Conflict-of-interest statement: The authors declare that there is no conflict of interest.
ARRIVE guidelines statement: The authors have read the ARRIVE Guidelines, and the manuscript was prepared and revised according to the ARRIVE Guidelines.
Data sharing statement: The data that support the findings of this study are available from the corresponding author, upon reasonable request.
Open Access: This article is an open-access article that was selected by an in-house editor and fully peer-reviewed by external reviewers. It is distributed in accordance with the Creative Commons Attribution NonCommercial (CC BY-NC 4.0) license, which permits others to distribute, remix, adapt, build upon this work non-commercially, and license their derivative works on different terms, provided the original work is properly cited and the use is non-commercial. See: https://creativecommons.org/Licenses/by-nc/4.0/
Corresponding author: Xiao-He Lu, Doctor, Department of Ophthalmology, Zhujiang Hospital, Southern Medical University, No. 253 Gongye Avenue Central, Guangzhou 515282, Guangdong Province, China. luxh63@163.com
Received: September 11, 2024 Revised: December 6, 2024 Accepted: January 2, 2025 Published online: March 15, 2025 Processing time: 131 Days and 18.1 Hours
Abstract
BACKGROUND
Diabetic macular edema (DME) is the most common cause of vision loss in people with diabetes. Tight junction disruption of the retinal pigment epithelium (RPE) cells has been reported to induce DME development. SMAD-specific E3 ubiquitin protein ligase (SMURF) 1 was associated with the tight junctions of cells. However, the mechanism of SMURF1 in the DME process remains unclear.
AIM
To investigate the role of SMURF1 in RPE cell tight junction during DME.
METHODS
ARPE-19 cells treated with high glucose (HG) and desferrioxamine mesylate (DFX) for establishment of the DME cell model. DME mice models were constructed by streptozotocin induction. The trans-epithelial electrical resistance and permeability of RPE cells were analyzed. The expressions of tight junction-related and autophagy-related proteins were determined. The interaction between insulin like growth factor 2 mRNA binding protein 2 (IGF2BP2) and SMURF1 mRNA was verified by RNA immunoprecipitation (RIP). SMURF1 N6-methyladenosine (m6A) level was detected by methylated RIP.
RESULTS
SMURF1 and vascular endothelial growth factor (VEGF) were upregulated in DME. SMURF1 knockdown reduced HG/DFX-induced autophagy, which protected RPE cell tight junctions and ameliorated retinal damage in DME mice. SMURF1 activated the Wnt/β-catenin-VEGF signaling pathway by promoting WNT inhibitory factor (WIF) 1 ubiquitination and degradation. IGF2BP2 upregulated SMURF1 expression in an m6A modification-dependent manner.
CONCLUSION
M6A-modified SMURF1 promoted WIF1 ubiquitination and degradation, which activated autophagy to inhibit RPE cell tight junctions, ultimately promoting DME progression.

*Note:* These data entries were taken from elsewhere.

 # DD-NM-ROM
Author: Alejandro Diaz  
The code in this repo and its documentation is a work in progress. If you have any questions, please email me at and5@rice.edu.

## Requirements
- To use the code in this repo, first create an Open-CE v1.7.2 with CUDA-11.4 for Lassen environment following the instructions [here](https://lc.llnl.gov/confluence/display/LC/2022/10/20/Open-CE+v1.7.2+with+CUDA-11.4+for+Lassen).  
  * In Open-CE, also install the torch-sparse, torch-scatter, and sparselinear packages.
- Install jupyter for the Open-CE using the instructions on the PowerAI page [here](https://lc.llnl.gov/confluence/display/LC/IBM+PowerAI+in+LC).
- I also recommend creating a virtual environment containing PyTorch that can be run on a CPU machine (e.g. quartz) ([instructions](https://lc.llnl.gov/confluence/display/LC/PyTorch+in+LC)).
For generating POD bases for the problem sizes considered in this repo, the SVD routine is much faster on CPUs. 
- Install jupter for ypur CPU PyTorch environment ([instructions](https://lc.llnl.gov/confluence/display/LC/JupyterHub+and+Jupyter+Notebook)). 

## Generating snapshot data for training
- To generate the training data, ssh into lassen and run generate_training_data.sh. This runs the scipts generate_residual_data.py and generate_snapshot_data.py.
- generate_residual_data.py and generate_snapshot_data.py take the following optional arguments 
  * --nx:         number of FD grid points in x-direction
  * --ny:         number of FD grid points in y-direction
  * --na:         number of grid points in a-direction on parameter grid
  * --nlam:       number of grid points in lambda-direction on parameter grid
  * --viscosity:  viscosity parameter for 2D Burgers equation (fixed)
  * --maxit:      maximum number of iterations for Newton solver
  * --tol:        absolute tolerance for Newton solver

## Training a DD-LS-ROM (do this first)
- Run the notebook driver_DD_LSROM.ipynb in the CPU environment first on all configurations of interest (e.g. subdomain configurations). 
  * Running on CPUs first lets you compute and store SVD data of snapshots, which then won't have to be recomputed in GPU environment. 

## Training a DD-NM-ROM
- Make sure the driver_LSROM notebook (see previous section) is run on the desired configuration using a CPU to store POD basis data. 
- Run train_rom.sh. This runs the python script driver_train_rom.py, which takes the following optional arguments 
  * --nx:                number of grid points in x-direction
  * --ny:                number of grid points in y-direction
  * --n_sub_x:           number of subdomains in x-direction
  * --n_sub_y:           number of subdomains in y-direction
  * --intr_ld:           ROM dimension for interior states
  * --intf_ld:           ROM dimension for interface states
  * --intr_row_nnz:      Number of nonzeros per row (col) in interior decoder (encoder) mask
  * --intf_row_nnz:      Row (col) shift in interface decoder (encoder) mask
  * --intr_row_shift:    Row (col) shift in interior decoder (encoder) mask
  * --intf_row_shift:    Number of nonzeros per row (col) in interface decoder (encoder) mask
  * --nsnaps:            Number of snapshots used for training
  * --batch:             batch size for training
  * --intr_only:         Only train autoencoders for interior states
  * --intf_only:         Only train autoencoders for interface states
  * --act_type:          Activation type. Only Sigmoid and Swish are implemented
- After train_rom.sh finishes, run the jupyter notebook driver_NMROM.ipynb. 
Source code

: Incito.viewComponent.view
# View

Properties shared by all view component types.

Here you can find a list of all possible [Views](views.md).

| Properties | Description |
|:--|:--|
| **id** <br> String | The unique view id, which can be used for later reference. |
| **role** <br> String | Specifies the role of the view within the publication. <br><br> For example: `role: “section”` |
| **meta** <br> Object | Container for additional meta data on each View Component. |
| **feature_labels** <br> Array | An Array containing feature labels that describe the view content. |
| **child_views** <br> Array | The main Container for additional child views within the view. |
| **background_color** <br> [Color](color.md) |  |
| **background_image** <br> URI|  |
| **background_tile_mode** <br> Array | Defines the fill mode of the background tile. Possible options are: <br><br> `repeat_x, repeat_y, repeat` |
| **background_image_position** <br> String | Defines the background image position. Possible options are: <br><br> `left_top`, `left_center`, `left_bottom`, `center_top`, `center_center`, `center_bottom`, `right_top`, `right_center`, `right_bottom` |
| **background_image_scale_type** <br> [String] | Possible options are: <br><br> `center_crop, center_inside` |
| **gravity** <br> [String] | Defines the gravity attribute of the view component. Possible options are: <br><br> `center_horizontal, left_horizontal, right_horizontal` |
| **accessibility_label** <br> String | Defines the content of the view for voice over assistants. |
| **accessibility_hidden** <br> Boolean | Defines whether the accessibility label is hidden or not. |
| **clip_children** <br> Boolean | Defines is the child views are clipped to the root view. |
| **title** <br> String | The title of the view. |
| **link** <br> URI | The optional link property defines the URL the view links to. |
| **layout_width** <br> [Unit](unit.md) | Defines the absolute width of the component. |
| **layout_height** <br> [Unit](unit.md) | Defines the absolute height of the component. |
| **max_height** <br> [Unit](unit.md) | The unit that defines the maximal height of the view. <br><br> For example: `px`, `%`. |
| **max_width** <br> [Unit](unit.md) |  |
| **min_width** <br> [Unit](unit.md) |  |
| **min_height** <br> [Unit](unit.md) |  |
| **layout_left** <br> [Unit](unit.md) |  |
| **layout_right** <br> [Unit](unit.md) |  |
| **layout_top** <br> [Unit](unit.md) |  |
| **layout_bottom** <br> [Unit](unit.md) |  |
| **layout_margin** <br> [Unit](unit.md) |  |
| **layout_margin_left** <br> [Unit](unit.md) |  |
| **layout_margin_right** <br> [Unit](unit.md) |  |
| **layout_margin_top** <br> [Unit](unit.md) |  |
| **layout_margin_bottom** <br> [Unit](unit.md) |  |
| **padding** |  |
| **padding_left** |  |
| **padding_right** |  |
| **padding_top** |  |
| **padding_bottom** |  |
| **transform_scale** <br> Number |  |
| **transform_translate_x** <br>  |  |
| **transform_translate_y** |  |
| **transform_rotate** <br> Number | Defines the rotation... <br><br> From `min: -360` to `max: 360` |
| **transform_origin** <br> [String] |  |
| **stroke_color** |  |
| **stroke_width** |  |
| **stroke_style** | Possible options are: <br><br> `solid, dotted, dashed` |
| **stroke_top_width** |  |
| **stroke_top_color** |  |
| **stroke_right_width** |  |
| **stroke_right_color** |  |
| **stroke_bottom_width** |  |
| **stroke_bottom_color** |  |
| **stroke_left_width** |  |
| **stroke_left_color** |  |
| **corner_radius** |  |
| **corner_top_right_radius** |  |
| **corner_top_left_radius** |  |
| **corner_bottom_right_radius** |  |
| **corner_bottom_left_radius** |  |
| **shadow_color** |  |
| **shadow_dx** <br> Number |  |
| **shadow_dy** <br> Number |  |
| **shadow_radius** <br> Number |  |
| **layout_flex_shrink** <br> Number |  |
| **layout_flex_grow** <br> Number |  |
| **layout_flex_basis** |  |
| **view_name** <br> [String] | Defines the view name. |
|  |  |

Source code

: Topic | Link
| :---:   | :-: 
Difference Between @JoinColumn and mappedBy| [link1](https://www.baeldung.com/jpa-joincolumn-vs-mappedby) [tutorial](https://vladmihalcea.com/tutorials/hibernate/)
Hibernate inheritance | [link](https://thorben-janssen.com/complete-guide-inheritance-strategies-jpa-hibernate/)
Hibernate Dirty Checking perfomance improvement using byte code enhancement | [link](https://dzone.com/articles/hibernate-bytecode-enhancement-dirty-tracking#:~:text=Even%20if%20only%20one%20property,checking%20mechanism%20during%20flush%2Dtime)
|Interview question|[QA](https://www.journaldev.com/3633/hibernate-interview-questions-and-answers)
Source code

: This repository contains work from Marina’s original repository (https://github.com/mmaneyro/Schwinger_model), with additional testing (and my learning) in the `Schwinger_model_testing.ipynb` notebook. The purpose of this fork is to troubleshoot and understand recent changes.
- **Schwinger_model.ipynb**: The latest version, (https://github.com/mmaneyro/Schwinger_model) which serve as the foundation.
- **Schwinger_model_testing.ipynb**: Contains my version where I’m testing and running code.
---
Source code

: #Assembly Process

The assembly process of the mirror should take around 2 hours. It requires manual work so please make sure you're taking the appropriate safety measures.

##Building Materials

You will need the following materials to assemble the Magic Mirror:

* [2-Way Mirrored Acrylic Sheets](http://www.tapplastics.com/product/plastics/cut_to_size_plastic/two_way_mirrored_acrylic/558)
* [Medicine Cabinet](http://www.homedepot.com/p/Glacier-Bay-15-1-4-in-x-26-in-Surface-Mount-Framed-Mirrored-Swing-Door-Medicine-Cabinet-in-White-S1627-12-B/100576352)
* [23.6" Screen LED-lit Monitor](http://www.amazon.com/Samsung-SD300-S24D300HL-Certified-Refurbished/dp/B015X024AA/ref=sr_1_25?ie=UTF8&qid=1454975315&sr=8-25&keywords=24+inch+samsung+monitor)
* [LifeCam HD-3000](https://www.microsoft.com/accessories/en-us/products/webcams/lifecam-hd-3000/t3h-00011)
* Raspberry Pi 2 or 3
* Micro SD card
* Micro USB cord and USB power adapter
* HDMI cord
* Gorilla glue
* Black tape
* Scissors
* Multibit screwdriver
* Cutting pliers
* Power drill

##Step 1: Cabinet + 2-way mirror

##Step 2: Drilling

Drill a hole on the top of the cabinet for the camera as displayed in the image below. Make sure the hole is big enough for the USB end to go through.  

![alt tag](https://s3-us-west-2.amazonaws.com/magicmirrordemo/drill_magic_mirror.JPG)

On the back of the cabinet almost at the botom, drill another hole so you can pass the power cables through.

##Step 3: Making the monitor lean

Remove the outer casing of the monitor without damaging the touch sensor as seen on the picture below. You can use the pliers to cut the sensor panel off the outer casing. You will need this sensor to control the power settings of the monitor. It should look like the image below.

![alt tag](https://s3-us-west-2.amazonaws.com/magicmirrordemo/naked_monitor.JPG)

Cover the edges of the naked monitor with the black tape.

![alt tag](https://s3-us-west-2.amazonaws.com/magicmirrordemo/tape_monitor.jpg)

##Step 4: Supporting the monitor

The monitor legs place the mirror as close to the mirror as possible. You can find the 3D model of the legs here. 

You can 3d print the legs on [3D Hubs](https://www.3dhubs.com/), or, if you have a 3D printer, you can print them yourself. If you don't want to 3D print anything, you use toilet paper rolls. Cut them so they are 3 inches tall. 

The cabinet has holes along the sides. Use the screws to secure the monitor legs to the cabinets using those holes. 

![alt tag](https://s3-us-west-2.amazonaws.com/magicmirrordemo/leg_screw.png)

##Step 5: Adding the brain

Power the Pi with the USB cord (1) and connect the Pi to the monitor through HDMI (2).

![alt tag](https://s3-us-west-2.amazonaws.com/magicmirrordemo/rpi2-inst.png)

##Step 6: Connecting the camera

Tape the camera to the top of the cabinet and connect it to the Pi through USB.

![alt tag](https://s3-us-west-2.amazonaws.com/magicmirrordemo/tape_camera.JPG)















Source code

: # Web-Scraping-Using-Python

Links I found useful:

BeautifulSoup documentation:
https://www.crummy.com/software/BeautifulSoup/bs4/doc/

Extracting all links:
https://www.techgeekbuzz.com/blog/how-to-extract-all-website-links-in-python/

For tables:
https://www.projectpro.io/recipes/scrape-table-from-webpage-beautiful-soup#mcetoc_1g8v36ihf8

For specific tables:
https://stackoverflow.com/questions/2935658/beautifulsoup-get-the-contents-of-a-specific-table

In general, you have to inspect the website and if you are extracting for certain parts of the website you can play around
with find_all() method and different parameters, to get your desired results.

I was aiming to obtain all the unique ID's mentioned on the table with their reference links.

Core Tip: In this study, we demonstrated that insulin like growth factor 2 mRNA binding protein 2 upregulates SMAD-specific E3 ubiquitin protein ligase (SMURF) 1 expression in an N6-methyladenosine-dependent manner, and subsequently SMURF1 activates the Wnt/β-catenin-vascular endothelial growth factor signaling pathway by promoting ubiquitination and degradation of WNT inhibitory factor 1 to promote autophagy, which ultimately disrupts the tight junctions of the retinal pigment epithelium cells and thus led to diabetic macular edema.